The basic problem is that SQL Server does not write data changes write to disk immediately (the MDF file), it will continue to only write to the log file and write dirty pages to the in memory buffer pool. Every now and then it will then flush the dirty pages to disk by the checkpoint process based on how long it thinks it would take to recover if the server crashed (the recovery interval).
For many customers this process goes un-noticed for other customers they suffer a very noticeable drop in service quality.
How do you Know you have a Checkpoint Issue ?
Well high latency periodically is a warning sign but the sure sign is when you can correlate the high latency to the checkpoint process using these performance counters:
– Buffer Manager\CheckPoint Pages/Sec
– Disk Secs / Write
– Disk Writes/Sec
As a test I ran a load test on a sample OLTP doing ecommerce transactions on the C: drive of my laptop and this is what they look like. You can see that my workload does about 105 IOPS and disk latency is usually pretty great (under 1ms as its SSD), but when the Checkpoint pages/sec kicks in the IOPS go up to 5,000 or so and disk latency goes up to 20ms. My critical inserts will now get 20ms of WRITELOG waits !!

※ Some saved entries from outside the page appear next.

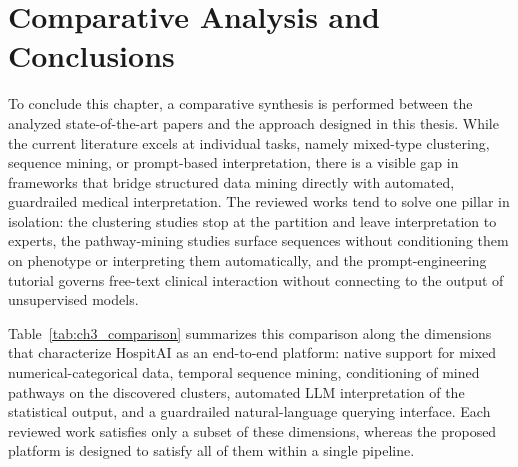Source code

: \section{Comparative Analysis and Conclusions}\label{sec:rw_synthesis}

To conclude this chapter, a comparative synthesis is performed between the analyzed state-of-the-art papers and the approach designed in this thesis. While the current literature excels at individual tasks, namely mixed-type clustering, sequence mining, or prompt-based interpretation, there is a visible gap in frameworks that bridge structured data mining directly with automated, guardrailed medical interpretation. The reviewed works tend to solve one pillar in isolation: the clustering studies stop at the partition and leave interpretation to experts, the pathway-mining studies surface sequences without conditioning them on phenotype or interpreting them automatically, and the prompt-engineering tutorial governs free-text clinical interaction without connecting to the output of unsupervised models.

Table~\ref{tab:ch3_comparison} summarizes this comparison along the dimensions that characterize HospitAI as an end-to-end platform: native support for mixed numerical-categorical data, temporal sequence mining, conditioning of mined pathways on the discovered clusters, automated LLM interpretation of the statistical output, and a guardrailed natural-language querying interface. Each reviewed work satisfies only a subset of these dimensions, whereas the proposed platform is designed to satisfy all of them within a single pipeline.


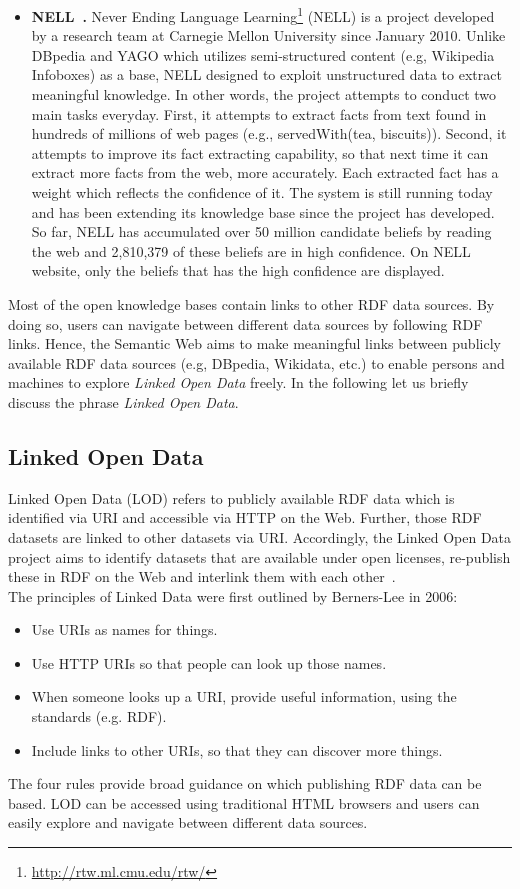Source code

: \begin{itemize}
\item \textbf{NELL~\cite{DBLP:conf/wsdm/CarlsonBWHM10}.} Never Ending Language Learning\footnote{\url{http://rtw.ml.cmu.edu/rtw/}} (NELL) is a project developed by a research team at Carnegie Mellon University since January 2010. Unlike DBpedia and YAGO which utilizes semi-structured content (e.g, Wikipedia Infoboxes)  as a base, NELL designed to exploit unstructured data to extract meaningful knowledge. In other words, the project attempts to conduct two main tasks everyday.
First, it attempts to extract facts from text found in hundreds of millions of web pages (e.g., servedWith(tea, biscuits)).
Second, it attempts to improve its fact extracting capability, so that next time it can extract more facts from the web, more accurately. Each extracted fact has a weight which reflects the confidence of it. The system is still running today and has been extending its knowledge base since the project has developed. So far, NELL has accumulated over 50 million candidate beliefs by reading the web and 2,810,379 of these beliefs are in high confidence. On NELL website, only the beliefs that has the high confidence are displayed. 
\end{itemize}\vspace{0.5cm}
\noindent Most of the open knowledge bases contain links to other RDF data sources. By doing so, users can navigate between
different data sources by following RDF links. Hence, the Semantic Web aims to make meaningful links between publicly available RDF data sources (e.g, DBpedia, Wikidata, etc.) to enable persons and machines to explore \textit{Linked Open Data} freely. In the following let us  briefly discuss the phrase \textit{Linked Open Data}.\\

\subsection{Linked Open Data}
Linked Open Data (LOD) refers to publicly available RDF data which is identified via URI and accessible via HTTP on the Web. Further, those RDF datasets are linked to other datasets via URI. Accordingly, the Linked Open Data project aims to identify datasets that are available under open licenses, re-publish
these in RDF on the Web and interlink them with each other~\cite{DBLP:conf/www/BizerHIB08}. \\
The principles of Linked Data were first outlined by Berners-Lee in 2006:
\begin{itemize}
\item Use URIs as names for things.
\item Use HTTP URIs so that people can look up those names.
\item When someone looks up a URI, provide useful information, using the standards (e.g. RDF).
\item Include links to other URIs, so that they can discover more
things.
\end{itemize}
The four rules provide broad guidance on which publishing RDF data can be based. LOD can be accessed using traditional HTML
browsers and users can easily explore and navigate between different data sources.

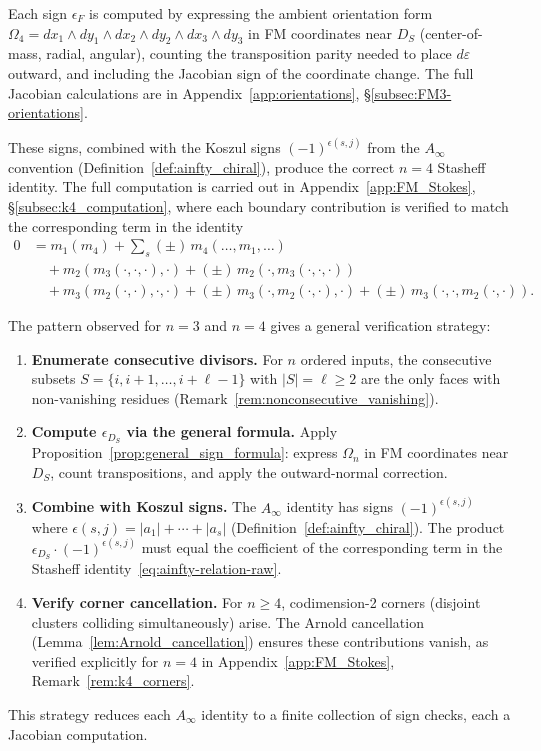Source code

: \medskip\noindent
Each sign $\epsilon_F$ is computed by expressing the ambient orientation form $\Omega_4 = dx_1 \wedge dy_1 \wedge dx_2 \wedge dy_2 \wedge dx_3 \wedge dy_3$ in FM coordinates near $D_S$ (center-of-mass, radial, angular), counting the transposition parity needed to place $d\varepsilon$ outward, and including the Jacobian sign of the coordinate change. The full Jacobian calculations are in Appendix~\ref{app:orientations}, \S\ref{subsec:FM3-orientations}.

These signs, combined with the Koszul signs $(-1)^{\epsilon(s,j)}$ from the $A_\infty$ convention (Definition~\ref{def:ainfty_chiral}), produce the correct $n = 4$ Stasheff identity. The full computation is carried out in Appendix~\ref{app:FM_Stokes}, \S\ref{subsec:k4_computation}, where each boundary contribution is verified to match the corresponding term in the identity
\begin{align*}
0 &= m_1(m_4) + \sum_{s} (\pm)\, m_4(\ldots, m_1, \ldots) \\
&\quad + m_2(m_3(\cdot,\cdot,\cdot),\cdot) + (\pm)\, m_2(\cdot, m_3(\cdot,\cdot,\cdot)) \\
&\quad + m_3(m_2(\cdot,\cdot),\cdot,\cdot) + (\pm)\, m_3(\cdot, m_2(\cdot,\cdot),\cdot) + (\pm)\, m_3(\cdot,\cdot, m_2(\cdot,\cdot)).
\end{align*}

\begin{remark}
\label{rem:general_verification}
The pattern observed for $n = 3$ and $n = 4$ gives a general verification strategy:
\begin{enumerate}[label=(\arabic*)]
\item \textbf{Enumerate consecutive divisors.} For $n$ ordered inputs, the consecutive subsets $S = \{i, i+1, \ldots, i+\ell-1\}$ with $|S| = \ell \geq 2$ are the only faces with non-vanishing residues (Remark~\ref{rem:nonconsecutive_vanishing}).
\item \textbf{Compute $\epsilon_{D_S}$ via the general formula.} Apply Proposition~\ref{prop:general_sign_formula}: express $\Omega_n$ in FM coordinates near $D_S$, count transpositions, and apply the outward-normal correction.
\item \textbf{Combine with Koszul signs.} The $A_\infty$ identity has signs $(-1)^{\epsilon(s,j)}$ where $\epsilon(s,j) = |a_1| + \cdots + |a_s|$ (Definition~\ref{def:ainfty_chiral}). The product $\epsilon_{D_S} \cdot (-1)^{\epsilon(s,j)}$ must equal the coefficient of the corresponding term in the Stasheff identity~\eqref{eq:ainfty-relation-raw}.
\item \textbf{Verify corner cancellation.} For $n \geq 4$, codimension-2 corners (disjoint clusters colliding simultaneously) arise. The Arnold cancellation (Lemma~\ref{lem:Arnold_cancellation}) ensures these contributions vanish, as verified explicitly for $n = 4$ in Appendix~\ref{app:FM_Stokes}, Remark~\ref{rem:k4_corners}.
\end{enumerate}
This strategy reduces each $A_\infty$ identity to a finite collection of sign checks, each a Jacobian computation.
\end{remark}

Paul Randal goes into some detail in the checkpoint process on his Immersion course aimed at MCM candidates and also has a blog article on monitoring checkpoints further than the perfmon counters
How do you solve checkpoint issues
There are a few tools in your arsenal.
a) Reconfigure the disk subsystem to handle the burst smoother (if you can get past the SAN mafia).
b) Set the recovery interval on your instance This is roughly the number of minutes of data SQL Server will keep dirty before flushing. If you lower this the checkpoints will be more frequent. http://msdn.microsoft.com/en-us/library/ms191154.aspx
c) Make the checkpoint flush over a longer time to regulate the IO using the checkpoint command and the [checkpoint duration] flag. See http://msdn.microsoft.com/en-us/library/ms188748.aspx
Lets See this [checkpoint duration] thing in action
You need to be careful as if you specify a checkpoint duration too low, this will cause spikes and if you specify a period too long, SQL server will not be writing as fast as the pages are getting dirty so will need to do another unregulated checkpoint after the manual one!
As an example I ran the script below while a OLTP load was applied.


A bit better but not perfect ;-( you can see that the 5,10 and 20 second checkpoints for this particular workload still get a small latency spike (the red line). Not as bad as the 20ms, but 4-10ms all the same, not great for log writes.
I then tried the following script


Much better we can see that peak IOPS have gone down from 9,000 during the “IO storm” to under 3,000 and latency barely kisses 1ms. The SAN guys can buy us a Guinness…
So why don’t I go away and mess with this right now?
Two reasons. Firstly you need to know the workload super well to start messing with the checkpoint. The default settings are kind of self regulating, so can handle when the workload changes.
Secondly, this issue can more often be fixed by basic disk best practices such as not placing the data and log on the same spindles or LUN, or if the server has two HBA’s that are not muti-path, placing the data on one and the log on another,or if a big data load considering minimal logging.
One issue I have seen a few times is if the SAN runs out of write cache half way through the checkpoint. You can be in a world of pain as SQL Server will be pushing at potentially tens of thousands of IOPS to the cache and suddenly boom – the SAN can’t handle it as it runs out of cache and all hell breaks loose.